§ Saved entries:
+++++

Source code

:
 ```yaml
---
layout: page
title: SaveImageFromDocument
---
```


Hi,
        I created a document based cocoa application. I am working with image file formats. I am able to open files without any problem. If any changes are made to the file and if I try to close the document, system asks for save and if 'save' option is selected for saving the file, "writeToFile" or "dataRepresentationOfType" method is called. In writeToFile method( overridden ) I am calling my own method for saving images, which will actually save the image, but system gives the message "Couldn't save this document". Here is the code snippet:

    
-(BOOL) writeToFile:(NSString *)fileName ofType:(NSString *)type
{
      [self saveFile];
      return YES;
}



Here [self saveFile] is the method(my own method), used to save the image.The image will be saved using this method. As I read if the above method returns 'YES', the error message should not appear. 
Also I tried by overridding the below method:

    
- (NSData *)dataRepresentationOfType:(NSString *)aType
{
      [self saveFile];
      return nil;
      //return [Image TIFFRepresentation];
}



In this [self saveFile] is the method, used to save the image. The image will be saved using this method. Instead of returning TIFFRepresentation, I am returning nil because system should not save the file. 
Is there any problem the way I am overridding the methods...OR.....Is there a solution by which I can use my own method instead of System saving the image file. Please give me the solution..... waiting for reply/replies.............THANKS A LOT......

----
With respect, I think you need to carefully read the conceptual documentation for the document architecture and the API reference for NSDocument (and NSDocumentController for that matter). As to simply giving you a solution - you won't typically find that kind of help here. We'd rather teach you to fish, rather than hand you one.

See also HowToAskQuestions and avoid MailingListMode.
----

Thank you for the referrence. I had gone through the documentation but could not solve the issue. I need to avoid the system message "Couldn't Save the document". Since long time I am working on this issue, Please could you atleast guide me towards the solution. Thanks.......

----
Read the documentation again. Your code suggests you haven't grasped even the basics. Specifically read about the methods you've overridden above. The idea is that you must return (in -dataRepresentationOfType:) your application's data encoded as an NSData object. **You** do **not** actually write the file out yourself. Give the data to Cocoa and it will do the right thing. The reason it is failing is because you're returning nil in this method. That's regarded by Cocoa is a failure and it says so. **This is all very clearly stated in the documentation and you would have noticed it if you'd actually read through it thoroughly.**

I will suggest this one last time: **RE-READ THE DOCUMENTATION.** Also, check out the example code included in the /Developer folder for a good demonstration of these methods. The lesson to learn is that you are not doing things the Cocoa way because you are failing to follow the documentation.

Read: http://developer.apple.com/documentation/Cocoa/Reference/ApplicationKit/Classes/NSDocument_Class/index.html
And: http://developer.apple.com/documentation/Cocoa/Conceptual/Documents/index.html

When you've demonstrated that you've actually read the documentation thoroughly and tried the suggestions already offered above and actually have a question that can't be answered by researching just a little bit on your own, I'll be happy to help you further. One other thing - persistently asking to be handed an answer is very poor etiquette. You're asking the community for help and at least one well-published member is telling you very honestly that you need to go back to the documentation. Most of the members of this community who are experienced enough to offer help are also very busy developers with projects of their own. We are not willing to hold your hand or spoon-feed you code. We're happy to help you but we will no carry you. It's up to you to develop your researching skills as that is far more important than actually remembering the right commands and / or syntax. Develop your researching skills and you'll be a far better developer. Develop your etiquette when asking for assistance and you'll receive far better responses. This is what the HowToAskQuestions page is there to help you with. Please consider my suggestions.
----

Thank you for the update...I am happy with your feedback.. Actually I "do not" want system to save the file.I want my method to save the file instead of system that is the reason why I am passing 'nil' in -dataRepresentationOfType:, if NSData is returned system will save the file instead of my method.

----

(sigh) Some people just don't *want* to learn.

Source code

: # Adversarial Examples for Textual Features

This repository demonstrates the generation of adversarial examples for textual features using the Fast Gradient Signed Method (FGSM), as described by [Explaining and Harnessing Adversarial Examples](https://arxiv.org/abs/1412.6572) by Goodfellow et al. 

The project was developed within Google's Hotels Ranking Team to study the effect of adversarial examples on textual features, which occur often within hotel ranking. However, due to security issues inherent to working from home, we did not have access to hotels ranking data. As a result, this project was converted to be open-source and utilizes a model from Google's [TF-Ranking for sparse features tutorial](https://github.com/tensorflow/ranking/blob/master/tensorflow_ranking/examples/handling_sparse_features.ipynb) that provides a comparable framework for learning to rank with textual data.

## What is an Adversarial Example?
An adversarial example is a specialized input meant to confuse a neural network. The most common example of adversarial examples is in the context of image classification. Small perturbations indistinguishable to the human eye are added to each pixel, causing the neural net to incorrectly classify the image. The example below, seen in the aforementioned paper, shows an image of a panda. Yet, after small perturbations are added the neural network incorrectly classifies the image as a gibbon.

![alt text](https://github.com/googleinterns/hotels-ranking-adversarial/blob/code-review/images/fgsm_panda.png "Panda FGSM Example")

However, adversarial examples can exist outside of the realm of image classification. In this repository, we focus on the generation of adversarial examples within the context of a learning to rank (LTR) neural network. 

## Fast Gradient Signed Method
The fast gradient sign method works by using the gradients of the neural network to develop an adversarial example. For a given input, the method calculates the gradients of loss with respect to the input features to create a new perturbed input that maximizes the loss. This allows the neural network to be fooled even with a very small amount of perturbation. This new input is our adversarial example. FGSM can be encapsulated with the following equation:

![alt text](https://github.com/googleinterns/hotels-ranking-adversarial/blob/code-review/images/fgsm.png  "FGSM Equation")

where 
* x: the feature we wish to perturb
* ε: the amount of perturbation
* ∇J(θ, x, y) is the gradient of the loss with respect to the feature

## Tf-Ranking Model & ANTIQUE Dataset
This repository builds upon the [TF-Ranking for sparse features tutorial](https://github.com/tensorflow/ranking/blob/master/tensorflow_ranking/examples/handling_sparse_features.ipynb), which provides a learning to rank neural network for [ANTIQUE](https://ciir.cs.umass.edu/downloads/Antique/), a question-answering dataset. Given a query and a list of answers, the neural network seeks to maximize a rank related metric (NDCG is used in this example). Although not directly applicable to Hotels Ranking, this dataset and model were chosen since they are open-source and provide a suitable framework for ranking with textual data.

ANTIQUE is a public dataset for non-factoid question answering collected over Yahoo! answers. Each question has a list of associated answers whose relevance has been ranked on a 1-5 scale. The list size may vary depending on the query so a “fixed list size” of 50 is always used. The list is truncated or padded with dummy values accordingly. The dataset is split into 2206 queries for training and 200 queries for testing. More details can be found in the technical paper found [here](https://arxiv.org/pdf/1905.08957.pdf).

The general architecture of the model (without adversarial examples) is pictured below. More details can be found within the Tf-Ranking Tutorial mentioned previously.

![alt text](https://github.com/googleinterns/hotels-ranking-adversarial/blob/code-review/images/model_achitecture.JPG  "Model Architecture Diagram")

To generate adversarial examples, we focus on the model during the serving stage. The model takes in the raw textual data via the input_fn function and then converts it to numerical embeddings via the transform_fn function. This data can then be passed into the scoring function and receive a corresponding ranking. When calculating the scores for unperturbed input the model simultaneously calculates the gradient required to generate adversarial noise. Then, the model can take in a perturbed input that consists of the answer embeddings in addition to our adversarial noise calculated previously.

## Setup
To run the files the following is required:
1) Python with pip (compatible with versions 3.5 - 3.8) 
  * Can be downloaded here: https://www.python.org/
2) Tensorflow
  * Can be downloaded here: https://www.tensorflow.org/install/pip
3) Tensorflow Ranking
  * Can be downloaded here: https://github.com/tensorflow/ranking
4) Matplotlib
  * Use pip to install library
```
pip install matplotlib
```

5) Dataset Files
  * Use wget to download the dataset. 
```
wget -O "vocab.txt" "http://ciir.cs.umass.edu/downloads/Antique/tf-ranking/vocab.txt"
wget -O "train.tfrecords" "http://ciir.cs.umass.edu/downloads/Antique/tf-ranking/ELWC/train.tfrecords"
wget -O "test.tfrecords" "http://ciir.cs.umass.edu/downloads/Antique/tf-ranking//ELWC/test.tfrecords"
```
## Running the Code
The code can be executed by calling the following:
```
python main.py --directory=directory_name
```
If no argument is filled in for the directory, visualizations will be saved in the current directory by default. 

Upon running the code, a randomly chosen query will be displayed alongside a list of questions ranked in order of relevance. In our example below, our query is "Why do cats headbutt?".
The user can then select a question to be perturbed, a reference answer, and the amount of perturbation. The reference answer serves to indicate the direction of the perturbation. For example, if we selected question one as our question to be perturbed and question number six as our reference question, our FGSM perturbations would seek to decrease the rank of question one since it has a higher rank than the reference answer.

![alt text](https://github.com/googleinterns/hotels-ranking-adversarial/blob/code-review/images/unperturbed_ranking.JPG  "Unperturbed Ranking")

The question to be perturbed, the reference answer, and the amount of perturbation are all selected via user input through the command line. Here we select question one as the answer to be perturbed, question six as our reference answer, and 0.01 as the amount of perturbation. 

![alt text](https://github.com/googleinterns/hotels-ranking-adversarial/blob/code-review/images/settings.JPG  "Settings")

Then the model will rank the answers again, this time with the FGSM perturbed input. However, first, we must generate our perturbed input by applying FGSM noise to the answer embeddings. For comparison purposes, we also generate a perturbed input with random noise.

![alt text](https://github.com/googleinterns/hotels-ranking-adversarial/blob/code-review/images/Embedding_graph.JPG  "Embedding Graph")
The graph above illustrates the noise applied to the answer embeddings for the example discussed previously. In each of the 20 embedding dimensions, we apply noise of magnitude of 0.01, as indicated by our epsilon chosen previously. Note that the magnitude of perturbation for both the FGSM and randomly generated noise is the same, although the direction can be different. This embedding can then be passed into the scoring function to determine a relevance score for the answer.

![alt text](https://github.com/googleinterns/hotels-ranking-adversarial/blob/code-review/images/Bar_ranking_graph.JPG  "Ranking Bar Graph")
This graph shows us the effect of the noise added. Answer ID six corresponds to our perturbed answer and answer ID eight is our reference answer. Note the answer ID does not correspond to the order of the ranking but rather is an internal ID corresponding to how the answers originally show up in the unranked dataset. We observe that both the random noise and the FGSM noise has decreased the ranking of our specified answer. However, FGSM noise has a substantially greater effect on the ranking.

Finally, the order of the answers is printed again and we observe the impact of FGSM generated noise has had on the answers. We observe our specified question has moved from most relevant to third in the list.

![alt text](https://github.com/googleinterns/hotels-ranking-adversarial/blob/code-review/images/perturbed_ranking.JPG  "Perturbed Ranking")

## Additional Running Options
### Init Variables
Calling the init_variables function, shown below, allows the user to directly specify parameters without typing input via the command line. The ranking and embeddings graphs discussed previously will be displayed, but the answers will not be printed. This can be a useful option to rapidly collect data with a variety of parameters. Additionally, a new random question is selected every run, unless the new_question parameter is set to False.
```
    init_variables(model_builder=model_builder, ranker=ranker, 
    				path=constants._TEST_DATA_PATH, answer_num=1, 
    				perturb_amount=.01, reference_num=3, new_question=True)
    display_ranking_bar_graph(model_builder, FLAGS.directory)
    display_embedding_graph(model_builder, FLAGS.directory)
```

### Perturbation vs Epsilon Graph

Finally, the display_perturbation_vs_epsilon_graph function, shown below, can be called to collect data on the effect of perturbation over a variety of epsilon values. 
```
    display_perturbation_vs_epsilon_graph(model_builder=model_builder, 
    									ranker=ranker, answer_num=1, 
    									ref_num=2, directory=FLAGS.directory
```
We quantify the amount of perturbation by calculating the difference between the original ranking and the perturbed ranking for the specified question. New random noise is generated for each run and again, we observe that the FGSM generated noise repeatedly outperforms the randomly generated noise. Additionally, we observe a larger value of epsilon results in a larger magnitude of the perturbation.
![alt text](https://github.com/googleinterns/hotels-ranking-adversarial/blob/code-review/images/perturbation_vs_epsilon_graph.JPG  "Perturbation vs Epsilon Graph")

+++++

§ WHAT TO PRODUCE: Every line that contains "variety" should be copied out of the data.

§ RESULT:
Calling the init_variables function, shown below, allows the user to directly specify parameters without typing input via the command line. The ranking and embeddings graphs discussed previously will be displayed, but the answers will not be printed. This can be a useful option to rapidly collect data with a variety of parameters. Additionally, a new random question is selected every run, unless the new_question parameter is set to False.
Finally, the display_perturbation_vs_epsilon_graph function, shown below, can be called to collect data on the effect of perturbation over a variety of epsilon values. 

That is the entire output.